There’s just one thing Meyer is unsure about.
“The thing I don’t understand and really have a complete grasp of is our opposition, our opponents, because I don’t know the conference very well,” Meyer said.
Meyer said he has watched plenty of tape this summer, trying to learn.
“But, I know the learning will continue into the season,” he said. “We’re anxious to get going.”
Somehow, some way, Michigan coach Brady Hoke said his Wolverines must find a way to recover from what he called a “disappointing season.”
“That’s what it is at Michigan when you don’t win a Big Ten championship and we haven’t won a Big Ten title at Michigan since 2004,” Hoke said. “We have some work to do to rectify that situation.”
The Wolverines finished 11-2 a year ago and are considered the preseason favorite in the Legends Division.
Preparing for his team’s second Big Ten season, Nebraska coach Bo Pelini said upperclassmen in the Cornhuskers program have come to appreciate something he took for granted about the school’s move from the Big 12 to the Big Ten.
“When you talk to guys, they talk about all the experiences they have been able to have, beginning their careers in the Big 12 and now playing in the Big Ten and having the chance to go to the Big House at Michigan and the horseshoe in Columbus,” Pelini said. “For college players to combine that with the places we went in the Big 12, that’s quite an experience and our guys seem to enjoy it.”
With plans for an annual series of games against Pac-12 programs derailed, Big Ten leaders will talk about scheduling during meetings this week.

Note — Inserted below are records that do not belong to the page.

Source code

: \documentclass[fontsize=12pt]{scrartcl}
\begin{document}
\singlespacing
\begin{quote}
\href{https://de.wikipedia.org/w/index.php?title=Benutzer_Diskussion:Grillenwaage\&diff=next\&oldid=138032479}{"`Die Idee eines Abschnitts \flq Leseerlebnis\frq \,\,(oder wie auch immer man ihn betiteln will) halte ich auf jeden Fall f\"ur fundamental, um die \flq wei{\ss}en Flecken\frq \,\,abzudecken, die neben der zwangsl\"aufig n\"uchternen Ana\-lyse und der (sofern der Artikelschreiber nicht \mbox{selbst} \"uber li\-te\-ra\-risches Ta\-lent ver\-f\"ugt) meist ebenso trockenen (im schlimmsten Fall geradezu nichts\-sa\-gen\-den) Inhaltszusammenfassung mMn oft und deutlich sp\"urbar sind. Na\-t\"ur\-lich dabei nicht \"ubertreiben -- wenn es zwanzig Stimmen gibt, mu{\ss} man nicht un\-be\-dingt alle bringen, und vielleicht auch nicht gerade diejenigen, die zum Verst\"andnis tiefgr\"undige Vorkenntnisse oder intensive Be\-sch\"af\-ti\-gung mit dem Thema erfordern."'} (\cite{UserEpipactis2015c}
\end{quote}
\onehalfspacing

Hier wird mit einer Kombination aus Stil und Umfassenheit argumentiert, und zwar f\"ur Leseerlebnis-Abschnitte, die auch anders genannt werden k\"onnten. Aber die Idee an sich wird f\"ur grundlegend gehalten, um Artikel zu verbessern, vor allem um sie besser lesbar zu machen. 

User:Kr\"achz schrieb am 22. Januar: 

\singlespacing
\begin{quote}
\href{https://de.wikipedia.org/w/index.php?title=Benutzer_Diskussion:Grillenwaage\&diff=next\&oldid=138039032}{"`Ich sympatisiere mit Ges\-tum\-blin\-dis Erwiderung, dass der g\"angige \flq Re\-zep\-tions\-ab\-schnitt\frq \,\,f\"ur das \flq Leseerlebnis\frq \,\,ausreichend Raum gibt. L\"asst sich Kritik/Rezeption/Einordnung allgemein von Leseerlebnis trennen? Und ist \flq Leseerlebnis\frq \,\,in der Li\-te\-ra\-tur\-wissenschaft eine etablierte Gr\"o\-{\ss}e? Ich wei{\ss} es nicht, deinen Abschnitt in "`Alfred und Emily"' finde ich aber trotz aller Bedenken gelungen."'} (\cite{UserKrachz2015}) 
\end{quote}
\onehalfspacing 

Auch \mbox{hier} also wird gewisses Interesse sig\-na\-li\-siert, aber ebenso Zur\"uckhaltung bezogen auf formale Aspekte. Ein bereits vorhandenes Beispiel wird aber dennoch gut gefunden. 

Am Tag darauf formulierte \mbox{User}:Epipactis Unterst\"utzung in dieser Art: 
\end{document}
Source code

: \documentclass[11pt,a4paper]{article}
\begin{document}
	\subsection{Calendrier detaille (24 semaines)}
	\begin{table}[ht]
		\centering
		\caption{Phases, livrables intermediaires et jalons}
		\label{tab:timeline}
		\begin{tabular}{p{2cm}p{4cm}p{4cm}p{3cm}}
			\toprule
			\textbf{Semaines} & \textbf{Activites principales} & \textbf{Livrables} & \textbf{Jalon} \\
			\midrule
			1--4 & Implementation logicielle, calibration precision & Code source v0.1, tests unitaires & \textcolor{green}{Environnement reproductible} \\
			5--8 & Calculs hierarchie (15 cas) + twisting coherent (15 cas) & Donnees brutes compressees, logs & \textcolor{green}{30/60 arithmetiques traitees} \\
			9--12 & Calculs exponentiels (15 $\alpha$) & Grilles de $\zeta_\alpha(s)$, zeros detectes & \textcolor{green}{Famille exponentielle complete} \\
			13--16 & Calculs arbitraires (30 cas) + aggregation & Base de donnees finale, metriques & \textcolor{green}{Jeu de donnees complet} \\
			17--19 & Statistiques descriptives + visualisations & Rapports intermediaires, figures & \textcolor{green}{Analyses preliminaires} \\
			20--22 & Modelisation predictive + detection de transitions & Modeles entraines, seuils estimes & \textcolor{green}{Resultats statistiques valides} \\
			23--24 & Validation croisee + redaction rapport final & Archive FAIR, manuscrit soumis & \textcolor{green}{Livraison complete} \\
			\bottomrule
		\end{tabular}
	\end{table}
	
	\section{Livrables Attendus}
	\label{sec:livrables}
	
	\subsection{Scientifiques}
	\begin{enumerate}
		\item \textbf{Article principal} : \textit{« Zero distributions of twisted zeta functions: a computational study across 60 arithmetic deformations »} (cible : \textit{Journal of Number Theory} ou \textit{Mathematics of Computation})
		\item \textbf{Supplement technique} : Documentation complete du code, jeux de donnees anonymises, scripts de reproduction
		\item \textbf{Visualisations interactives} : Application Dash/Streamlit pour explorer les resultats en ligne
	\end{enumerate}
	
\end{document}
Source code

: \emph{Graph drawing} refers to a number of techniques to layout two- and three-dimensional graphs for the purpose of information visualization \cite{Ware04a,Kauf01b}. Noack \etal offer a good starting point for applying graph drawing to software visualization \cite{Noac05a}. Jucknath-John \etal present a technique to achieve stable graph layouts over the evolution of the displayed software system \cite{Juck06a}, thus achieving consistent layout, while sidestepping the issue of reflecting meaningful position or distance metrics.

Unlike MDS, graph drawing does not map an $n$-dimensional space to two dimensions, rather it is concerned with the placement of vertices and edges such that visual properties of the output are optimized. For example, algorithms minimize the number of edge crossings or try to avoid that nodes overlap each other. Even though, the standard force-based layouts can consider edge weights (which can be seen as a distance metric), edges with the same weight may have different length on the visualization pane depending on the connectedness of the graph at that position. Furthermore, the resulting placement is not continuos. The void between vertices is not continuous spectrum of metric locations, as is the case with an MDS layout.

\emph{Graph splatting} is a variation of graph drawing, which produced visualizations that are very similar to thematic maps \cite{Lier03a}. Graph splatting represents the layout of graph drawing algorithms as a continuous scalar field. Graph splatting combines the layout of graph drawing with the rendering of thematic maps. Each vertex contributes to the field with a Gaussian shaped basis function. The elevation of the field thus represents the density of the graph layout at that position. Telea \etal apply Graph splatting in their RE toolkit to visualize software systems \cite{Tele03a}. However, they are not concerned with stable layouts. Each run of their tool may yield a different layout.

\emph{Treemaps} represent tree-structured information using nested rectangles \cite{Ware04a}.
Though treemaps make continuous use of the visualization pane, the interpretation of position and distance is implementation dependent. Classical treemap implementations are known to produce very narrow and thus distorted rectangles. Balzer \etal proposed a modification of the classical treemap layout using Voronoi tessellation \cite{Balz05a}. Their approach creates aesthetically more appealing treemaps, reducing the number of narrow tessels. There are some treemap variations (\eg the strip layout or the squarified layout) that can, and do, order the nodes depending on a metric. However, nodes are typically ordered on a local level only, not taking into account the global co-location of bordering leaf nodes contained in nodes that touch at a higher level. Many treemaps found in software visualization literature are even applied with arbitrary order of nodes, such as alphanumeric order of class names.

Commissioner Jim Delany senses that administrators who once favored a nine-game league schedule might now be more comfortable with the existing eight-game arrangement and an emphasis on scheduling additional nonconference games against programs from other BCS conferences.
“The dynamic which has changed is that strength of schedule is now a component that will be considered by playoff hopeful programs,” Delany said. “That may change the way teams schedule.”
For the second straight year, the Big Ten announced a list of players to watch in 2012 as selected by a media panel.
From the Legends Division, Michigan offensive tackle Taylor Lewan and quarterback Denard Robinson, the Michigan State tandem of cornerback Johnny Adams and defensive end William Gholston and Nebraska running back Rex Burkhead were the picks.
Ohio State defensive lineman John Simon and quarterback Braxton Miller, Purdue defensive tackle Kawann Short and the Wisconsin pair of running back Montee Ball and linebacker Chris Borland were Leaders Division choices.